Football-jersey punk for people who think “drinking” is a personality and that the Bloodhound Gang were a little too esoteric, Bowling For Soup snatched up all the good hitmaking and longevity karma that Fountains Of Wayne once seemed destined to earn. Life and the fairness thereof, everybody. There isn’t even really much about this version that seems to hold to some youthfully subversive version of rocking out with your sex organs out. It’s an exurban version of punk, which mostly just means the same tempo and rhythm as the original Carey version but with overdriven guitars and a lead vocal from Jaret Reddick that seems too intent on concentrating on getting the melody down than it is in fucking with it. You don’t have to tear down the edifice of a Christmas standard to reveal all the accumulated grime and filth underneath, but you don’t have to make it sound less alive, either.

Ariana Grande (2012)

Let’s take it back to when Ariana was just another teen idol turned aspiring pop singer, rather than one of the biggest names in music.

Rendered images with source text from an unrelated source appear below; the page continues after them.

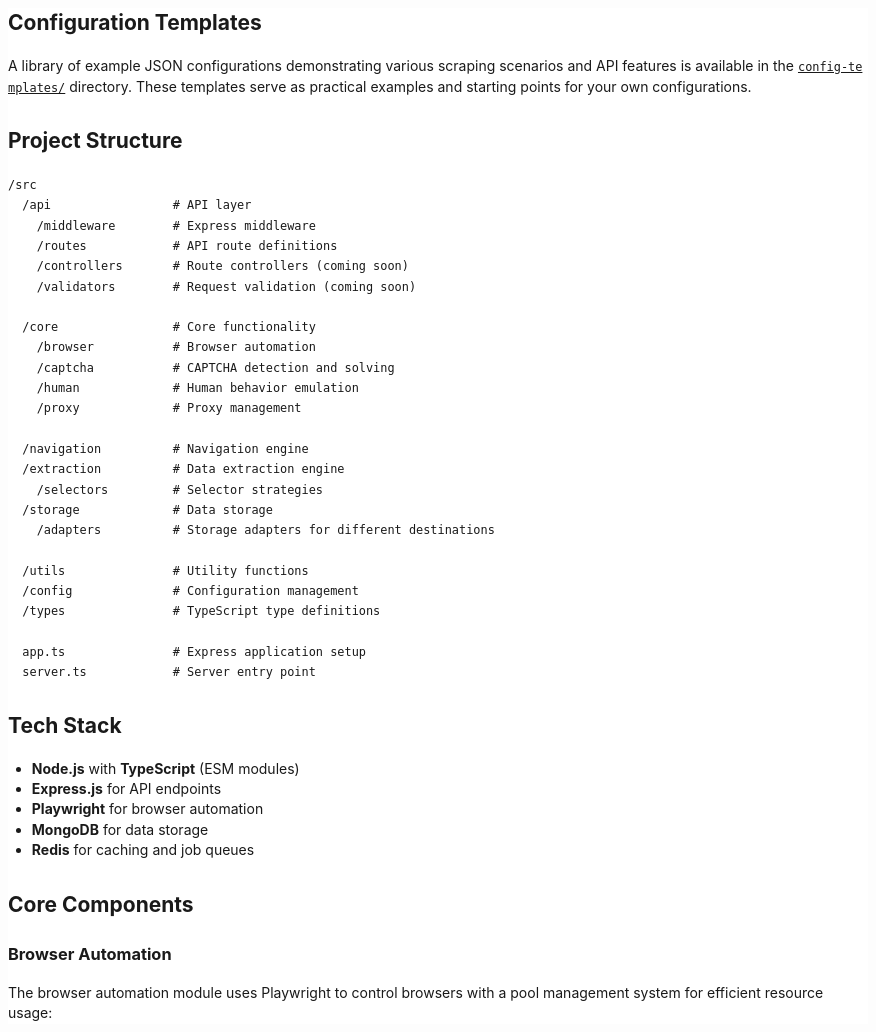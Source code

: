 ## Configuration Templates

A library of example JSON configurations demonstrating various scraping scenarios and API features is available in the [`config-templates/`](./config-templates/) directory. These templates serve as practical examples and starting points for your own configurations.

## Project Structure

```
/src
  /api                 # API layer
    /middleware        # Express middleware
    /routes            # API route definitions
    /controllers       # Route controllers (coming soon)
    /validators        # Request validation (coming soon)
  
  /core                # Core functionality
    /browser           # Browser automation
    /captcha           # CAPTCHA detection and solving
    /human             # Human behavior emulation
    /proxy             # Proxy management
  
  /navigation          # Navigation engine
  /extraction          # Data extraction engine
    /selectors         # Selector strategies
  /storage             # Data storage
    /adapters          # Storage adapters for different destinations
  
  /utils               # Utility functions
  /config              # Configuration management
  /types               # TypeScript type definitions
  
  app.ts               # Express application setup
  server.ts            # Server entry point
```

## Tech Stack

- **Node.js** with **TypeScript** (ESM modules)
- **Express.js** for API endpoints
- **Playwright** for browser automation
- **MongoDB** for data storage
- **Redis** for caching and job queues

## Core Components

### Browser Automation

The browser automation module uses Playwright to control browsers with a pool management system for efficient resource usage:
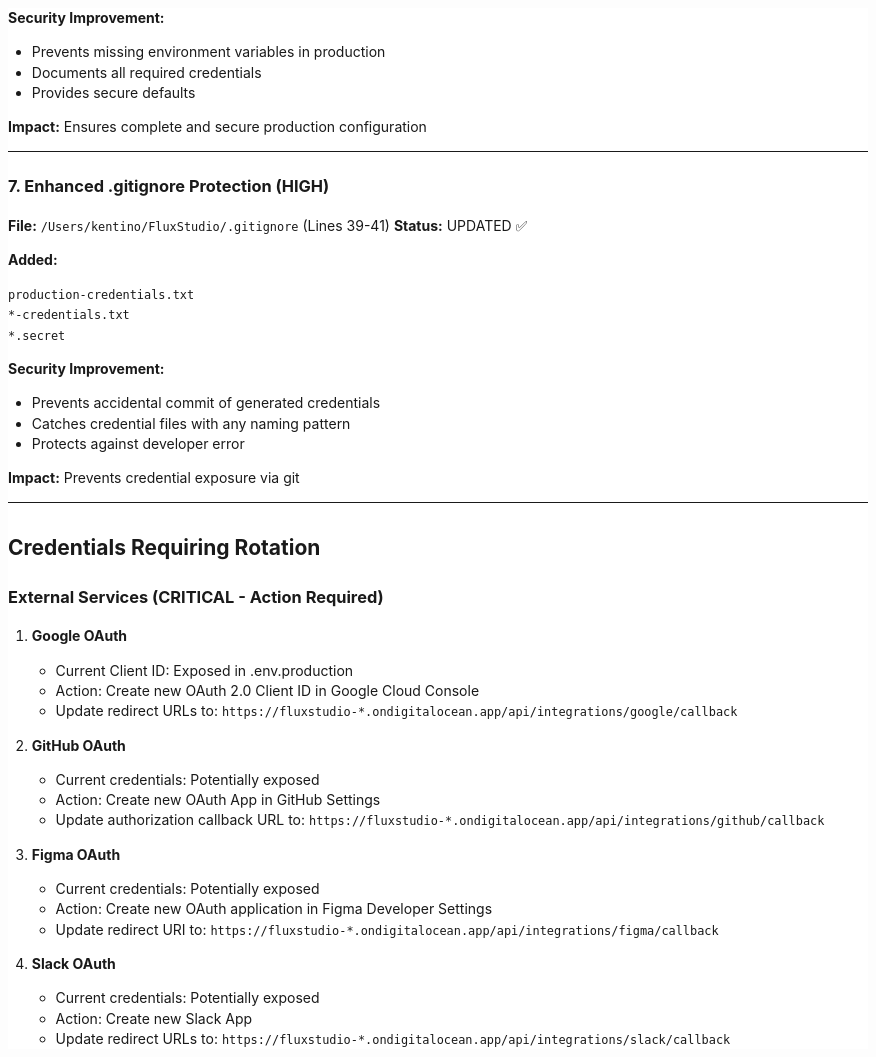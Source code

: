 **Security Improvement:**
- Prevents missing environment variables in production
- Documents all required credentials
- Provides secure defaults

**Impact:** Ensures complete and secure production configuration

---

### 7. Enhanced .gitignore Protection (HIGH)

**File:** `/Users/kentino/FluxStudio/.gitignore` (Lines 39-41)
**Status:** UPDATED ✅

**Added:**
```
production-credentials.txt
*-credentials.txt
*.secret
```

**Security Improvement:**
- Prevents accidental commit of generated credentials
- Catches credential files with any naming pattern
- Protects against developer error

**Impact:** Prevents credential exposure via git

---

## Credentials Requiring Rotation

### External Services (CRITICAL - Action Required)

1. **Google OAuth**
   - Current Client ID: Exposed in .env.production
   - Action: Create new OAuth 2.0 Client ID in Google Cloud Console
   - Update redirect URLs to: `https://fluxstudio-*.ondigitalocean.app/api/integrations/google/callback`

2. **GitHub OAuth**
   - Current credentials: Potentially exposed
   - Action: Create new OAuth App in GitHub Settings
   - Update authorization callback URL to: `https://fluxstudio-*.ondigitalocean.app/api/integrations/github/callback`

3. **Figma OAuth**
   - Current credentials: Potentially exposed
   - Action: Create new OAuth application in Figma Developer Settings
   - Update redirect URI to: `https://fluxstudio-*.ondigitalocean.app/api/integrations/figma/callback`

4. **Slack OAuth**
   - Current credentials: Potentially exposed
   - Action: Create new Slack App
   - Update redirect URLs to: `https://fluxstudio-*.ondigitalocean.app/api/integrations/slack/callback`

Was there always something there? Probably, sure, but transcendence takes time, and not everyone has the luxury of breaking out in an experimentation-ready pop landscape when they’ve been steeped in trad showbiz. So, it’s an interesting study watching Grande circa 2012, still coasting off Splenda-rush Nickelodeon-friendly material like “Put Your Hearts Up” and “L.A. Boyz” en route to finding another version of herself in ’90s R&B on Yours Truly. And how else do you nod towards that transition than by performing Carey’s Christmas song? Live outdoors in L.A. with a whole gospel choir as backup? Grande is more than ready to be a star here, her stage presence shifting remarkably from a personably shy giddiness to a charismatic poise once she starts singing. Does she break from Carey’s orbit? Not really; the arrangement and her performance are strictly homage, a case of someone taking another step towards self-realization by retyping Hemingway. But sometimes you’ve gotta celebrate another singer’s Christmas before you celebrate your own.

Kylie Minogue And Mumford & Sons (2015)

Oh no. Listen, I like Fever as much as any music dork who had a couple windows thrown open at least a bit by the whole poptimism thing, and I know it’s pointless to complain about a little goofy one-off that’s less than a minute long, but y’all had to go and Mumford this up, didn’t you? My god, that one dude’s got a melodica! I’m gravely offended on behalf of Augustus Pablo and/or Clinic. This is a Christmas bit where somebody’s playing a banjo and it’s not a muskrat in a toque, so I could do without it. Maybe we could get in Robyn and Mastodon to be the Riverbottom Nightmare Band version of this.

Masetro Ziikos (2017)

The War on Christmas is over. Everybody lost.